Mandelli também cita a fabricação de cimento, a produção de aço e metais e a fabricação de amônia e metanol entre as atividades que exigem intensificação da captura de carbono. Nestes casos, a captação na fonte normalmente é escolhida no momento da combustão durante o funcionamento das turbinas.
“Muitos sistemas utilizam soluções químicas, geralmente contendo as aminas citadas acima, que reagem com o CO2”, relata o professor da UFABC. “Os gases de exaustão passam por uma torre de absorção, onde o CO2 é capturado em solução.”
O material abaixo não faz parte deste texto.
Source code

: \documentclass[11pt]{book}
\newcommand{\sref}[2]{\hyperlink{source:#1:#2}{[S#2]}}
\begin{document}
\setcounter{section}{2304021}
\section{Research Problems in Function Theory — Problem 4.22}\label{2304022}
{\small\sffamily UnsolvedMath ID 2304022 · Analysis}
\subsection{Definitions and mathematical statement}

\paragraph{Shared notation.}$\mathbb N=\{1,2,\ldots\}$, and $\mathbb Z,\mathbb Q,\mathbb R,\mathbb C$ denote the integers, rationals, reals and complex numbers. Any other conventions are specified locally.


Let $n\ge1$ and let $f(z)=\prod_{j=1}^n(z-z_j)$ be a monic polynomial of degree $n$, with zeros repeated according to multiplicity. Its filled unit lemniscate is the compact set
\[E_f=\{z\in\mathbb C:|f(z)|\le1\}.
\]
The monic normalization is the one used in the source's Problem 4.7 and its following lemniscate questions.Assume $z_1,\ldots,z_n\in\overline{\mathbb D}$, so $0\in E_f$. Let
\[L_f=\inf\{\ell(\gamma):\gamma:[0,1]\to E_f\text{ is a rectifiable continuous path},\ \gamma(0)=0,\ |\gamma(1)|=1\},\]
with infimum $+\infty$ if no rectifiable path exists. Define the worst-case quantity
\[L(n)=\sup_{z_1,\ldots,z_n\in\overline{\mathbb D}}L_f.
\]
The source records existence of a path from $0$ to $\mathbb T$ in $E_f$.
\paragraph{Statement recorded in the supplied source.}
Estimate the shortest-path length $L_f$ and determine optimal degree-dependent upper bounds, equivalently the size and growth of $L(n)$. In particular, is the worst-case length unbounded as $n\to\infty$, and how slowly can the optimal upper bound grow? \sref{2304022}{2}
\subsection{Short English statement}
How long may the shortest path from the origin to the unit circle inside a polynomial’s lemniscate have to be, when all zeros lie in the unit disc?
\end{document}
Embora o método direto tenha uma eficiência considerável, os especialistas reconhecem que a captura atmosférica é uma solução complementar com vantagens próprias. “Muitos dos grandes emissores não conseguem fazer captura direta, como transportes (aviação, carros, caminhões). Se tivermos tecnologia para capturar CO2 diretamente do ar, fica mais fácil montar unidades em qualquer lugar”, diz Esteves , da UFRJ.
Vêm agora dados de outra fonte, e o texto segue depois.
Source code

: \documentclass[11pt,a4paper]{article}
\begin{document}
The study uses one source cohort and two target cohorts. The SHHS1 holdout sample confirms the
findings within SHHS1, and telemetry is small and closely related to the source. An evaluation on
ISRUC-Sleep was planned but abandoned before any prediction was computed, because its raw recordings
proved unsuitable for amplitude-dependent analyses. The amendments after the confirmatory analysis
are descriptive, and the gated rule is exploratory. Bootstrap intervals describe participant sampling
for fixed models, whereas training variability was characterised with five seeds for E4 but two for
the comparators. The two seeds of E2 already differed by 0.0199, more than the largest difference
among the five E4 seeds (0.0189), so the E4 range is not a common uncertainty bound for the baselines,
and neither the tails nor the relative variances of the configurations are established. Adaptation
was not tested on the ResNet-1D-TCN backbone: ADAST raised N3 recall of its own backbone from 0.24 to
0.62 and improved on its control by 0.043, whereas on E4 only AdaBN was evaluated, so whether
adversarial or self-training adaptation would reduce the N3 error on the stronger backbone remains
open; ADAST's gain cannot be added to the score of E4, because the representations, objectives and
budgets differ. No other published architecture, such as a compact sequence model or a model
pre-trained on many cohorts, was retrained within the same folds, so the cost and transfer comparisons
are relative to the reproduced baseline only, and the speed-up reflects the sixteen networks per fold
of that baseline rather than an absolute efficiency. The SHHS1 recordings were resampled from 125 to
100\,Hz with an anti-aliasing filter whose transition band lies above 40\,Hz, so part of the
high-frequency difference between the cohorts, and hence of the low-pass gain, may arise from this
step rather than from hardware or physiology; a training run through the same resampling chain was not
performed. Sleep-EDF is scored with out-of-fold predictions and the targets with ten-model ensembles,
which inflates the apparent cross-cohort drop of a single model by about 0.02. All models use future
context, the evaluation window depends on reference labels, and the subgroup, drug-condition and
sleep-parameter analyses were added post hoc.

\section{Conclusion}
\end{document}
A liberação do carbono contido nas soluções químicas tradicionais requer mais energia para aquecer a mistura, por se tratarem de materiais aquosos. Apesar do potencial, os autores pretendem aumentar o número de ciclos apoiados e a quantidade de material produzido numa escala mais significativa. Outro desafio será a utilização de todas as aminas da estrutura no processo, o que pode melhorar a eficiência do COF em até oito vezes.
Para Mandelli, estudar formas de implementação de COFs em plantas industriais para captura direta é outra forma possível de abordar o problema. Ele insiste que é igualmente crítico reduzir as emissões através da utilização de fontes de energia renováveis. Ele destaca o exemplo da matriz energética brasileira na comparação com outros países.
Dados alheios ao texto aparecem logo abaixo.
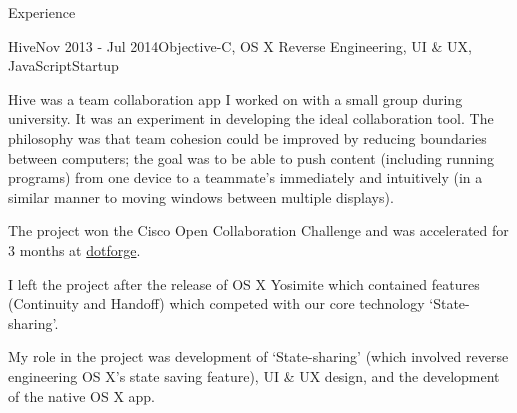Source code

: \documentclass{resume} %
\begin{document}
\begin{rSection}{Experience}

\begin{rSubsection}{Hive}{Nov 2013 - Jul 2014}{Objective-C, OS X Reverse Engineering,  UI \& UX, JavaScript}{Startup}
\item Hive was a team collaboration app I worked on with a small group during university. It was an experiment in developing the ideal collaboration tool. The philosophy was that team cohesion could be improved by reducing boundaries between computers; the goal was to be able to push content (including running programs) from one device to a teammate's immediately and intuitively (in a similar manner to moving windows between multiple displays).
\item The project won the Cisco Open Collaboration Challenge and was accelerated for 3 months at \href{http://www.dotforge.com/}{dotforge}.
\item I left the project after the release of OS X Yosimite which contained features (Continuity and Handoff) which competed with our core technology `State-sharing'.
\item My role in the project was development of `State-sharing' (which involved reverse engineering OS X's state saving feature), UI \& UX design, and the development of the native OS X app.
\end{rSubsection}


\end{rSection}



\end{document}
“Atualmente, 46% da oferta interna de energia do país vem de fontes renováveis, quase quatro vezes a média mundial, que é de 12%. No setor elétrico, essa proporção é ainda mais impressionante: 83% da energia elétrica gerada no Brasil vem de fontes renováveis, enquanto a média global é de apenas 25%”, ilustra o cientista da UFABC.
Pierre Esteves, pós-doutorado em química de hidrocarbonetos, pesquisador e professor da Universidade Federal do Rio de Janeiro (UFRJ), afirma que o tema é objeto de estudo constante e um desafio a ser superado. “Aqui no Rio conseguimos fabricar esse tipo de material em maior escala. Outro desafio é integrar ou transformar esses COFs, geralmente na forma de pós finos, membranas filtrantes ou pellets. a solução tecnológica e ainda está em andamento estudo em alguns lugares do mundo e na UFRJ.” (KS)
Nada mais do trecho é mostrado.